O tecido cicatricial que se forma em ventrículos como consequência de uma área infartada oferece risco substancial de ocorrência de arritmias ventriculares, pois fibrose é um dos substratos mais arritmogênicos que existe. São as chamadas taquicardias ventriculares scar related (associadas a cicatriz). Em pacientes que sofreram infarto, com baixa fração de ejeção, esse tipo de arritmia oferece risco substancial de morte. O cardioversor-desfibrilador implantável (CDI), entretanto, reduz significativamente esse risco.
Nos EUA, ocorrem anualmente cerca de 100.000 implantes de CDI, sendo que cerca de 15% desses pacientes são tratados concomitantemente com drogas antiarrítmicas (DAA). Cerca de 38% recebem um choque apropriado nos primeiros 5 anos. A ocorrência de choques repetitivos, entretanto, prejudica a qualidade de vida e aumenta o risco de morte e de hospitalização.

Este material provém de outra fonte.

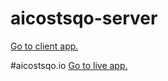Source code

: # aicostsqo-server
[Go to client app.](https://github.com/mustafahincal/aicostsqo-client)

#aicostsqo.io 
[Go to live app.](https://www.aicostsqo.io)

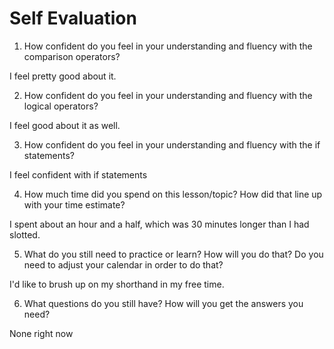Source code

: # Self Evaluation

1. How confident do you feel in your understanding and fluency with the comparison operators?

I feel pretty good about it.

2. How confident do you feel in your understanding and fluency with the logical operators?

I feel good about it as well.

3. How confident do you feel in your understanding and fluency with the if statements?

I feel confident with if statements

4. How much time did you spend on this lesson/topic? How did that line up with your time estimate?

I spent about an hour and a half, which was 30 minutes longer than I had slotted.

5. What do you still need to practice or learn? How will you do that? Do you need to adjust your calendar in order to do that?

I'd like to brush up on my shorthand in my free time.

6. What questions do you still have? How will you get the answers you need?

None right now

Em determinado ponto, é possível que o médico assistente escolha entre realizar escalonamento de drogas antiarrítmicas ou oferecer a ablação da taquicardia ventricular. Há dúvidas quanto ao melhor caminho a seguir, e foi isso que o trial VANISH se propôs a testar.
O VANISH, trial multicêntrico randomizado, não cego, selecionou 259 pacientes com miocardiopatia isquêmica, portadores de CDI, em uso de DAA das clases I ou III e com episódio de taquicardia ventricular nos últimos 6 meses (esse poderia ser definido de acordo com quatro critérios distintos). Eles foram randomizados para serem submetidos à ablação da taquicardia ventricular ou ao escalonamento das DAA (nesse grupo, todos os pacientes passaram a utilizar amiodarona em doses otimizadas ou amiodarona + mexiletina).

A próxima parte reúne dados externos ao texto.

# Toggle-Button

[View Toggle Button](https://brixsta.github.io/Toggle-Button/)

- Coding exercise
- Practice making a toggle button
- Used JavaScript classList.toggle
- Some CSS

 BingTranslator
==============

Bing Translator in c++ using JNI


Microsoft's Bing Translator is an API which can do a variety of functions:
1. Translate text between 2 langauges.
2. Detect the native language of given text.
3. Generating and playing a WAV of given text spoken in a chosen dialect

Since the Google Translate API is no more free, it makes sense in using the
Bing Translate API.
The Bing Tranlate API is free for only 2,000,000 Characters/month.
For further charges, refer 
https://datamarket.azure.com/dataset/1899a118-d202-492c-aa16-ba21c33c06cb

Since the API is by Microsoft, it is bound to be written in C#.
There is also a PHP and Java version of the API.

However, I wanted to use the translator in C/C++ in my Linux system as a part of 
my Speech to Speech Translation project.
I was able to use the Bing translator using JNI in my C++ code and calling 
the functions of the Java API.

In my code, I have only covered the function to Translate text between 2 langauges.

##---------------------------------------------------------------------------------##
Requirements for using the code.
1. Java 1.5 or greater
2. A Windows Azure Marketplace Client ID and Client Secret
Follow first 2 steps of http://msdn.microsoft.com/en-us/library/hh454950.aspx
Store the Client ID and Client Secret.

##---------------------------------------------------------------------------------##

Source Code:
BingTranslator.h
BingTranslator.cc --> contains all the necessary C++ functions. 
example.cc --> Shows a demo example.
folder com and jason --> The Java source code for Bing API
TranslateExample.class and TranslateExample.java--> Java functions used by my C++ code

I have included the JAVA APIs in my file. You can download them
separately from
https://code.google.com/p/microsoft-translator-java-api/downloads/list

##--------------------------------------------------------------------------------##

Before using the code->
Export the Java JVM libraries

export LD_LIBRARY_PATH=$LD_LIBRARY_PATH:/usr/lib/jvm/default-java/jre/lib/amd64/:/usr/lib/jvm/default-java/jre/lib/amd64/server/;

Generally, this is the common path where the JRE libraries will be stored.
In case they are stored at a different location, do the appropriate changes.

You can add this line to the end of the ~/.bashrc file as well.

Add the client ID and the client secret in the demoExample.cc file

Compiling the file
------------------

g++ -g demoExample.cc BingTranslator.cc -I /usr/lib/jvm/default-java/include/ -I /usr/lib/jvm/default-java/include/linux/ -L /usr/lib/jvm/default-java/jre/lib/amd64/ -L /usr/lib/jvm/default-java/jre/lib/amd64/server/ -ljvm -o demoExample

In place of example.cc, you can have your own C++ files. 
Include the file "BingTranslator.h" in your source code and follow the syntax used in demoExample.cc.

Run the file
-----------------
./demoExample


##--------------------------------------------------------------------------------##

O desfecho primário foi definido como um combinado de morte em qualquer momento, tempestade elétrica (três ou mais episódios de taquicardia ventricular em 24h) ou choque apropriado do CDI após 30 dias do início do tratamento (para garantir impregnamento adequado pelas drogas).

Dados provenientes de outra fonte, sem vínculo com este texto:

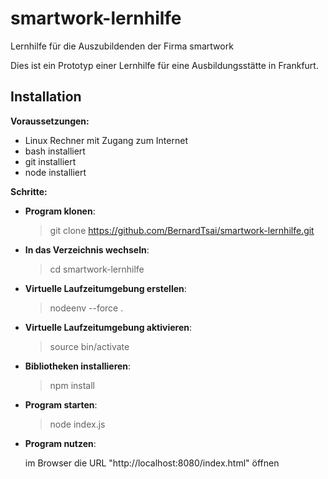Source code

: # smartwork-lernhilfe
Lernhilfe für die Auszubildenden der Firma smartwork

Dies ist ein Prototyp einer Lernhilfe für eine Ausbildungsstätte in Frankfurt.

Installation
------------

**Voraussetzungen:**
- Linux Rechner mit Zugang zum Internet
- bash installiert
- git installiert
- node installiert

**Schritte:**
- **Program klonen**:   

  > git clone https://github.com/BernardTsai/smartwork-lernhilfe.git

- **In das Verzeichnis wechseln**:

  > cd smartwork-lernhilfe

- **Virtuelle Laufzeitumgebung erstellen**:

  > nodeenv --force .

- **Virtuelle Laufzeitumgebung aktivieren**:

  > source bin/activate

- **Bibliotheken installieren**:

  > npm install

- **Program starten**:

  > node index.js

- **Program nutzen**:

  im Browser die URL "http://localhost:8080/index.html" öffnen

Foi detectada uma redução discreta na incidência do desfecho primário nos pacientes submetidos à ablação, com HR 0,72 (IC 95% 0,53 – 0,98), P = 0,04. Tratou-se de uma diferença pouco significativa, com um intervalo de confiança do HR que chega próximo ao 1. Aparentemente, a maior parte da diferença se deveu à redução de tempestade elétrica. Notavelmente, não existiu diferença quando morte, tempestade elétrica ou choque apropriado foram testados de maneira individual. Na verdade, pouquíssimas das mortes registradas no estudo se deveram a arritmias. Como desfecho secundário, o VANISH aponta uma redução na incidência de taquicardia ventricular sustentada abaixo da zona de detecção do CDI no grupo ablação, HR 0,27 (IC 95% 0,09 – 0,84), P = 0,02.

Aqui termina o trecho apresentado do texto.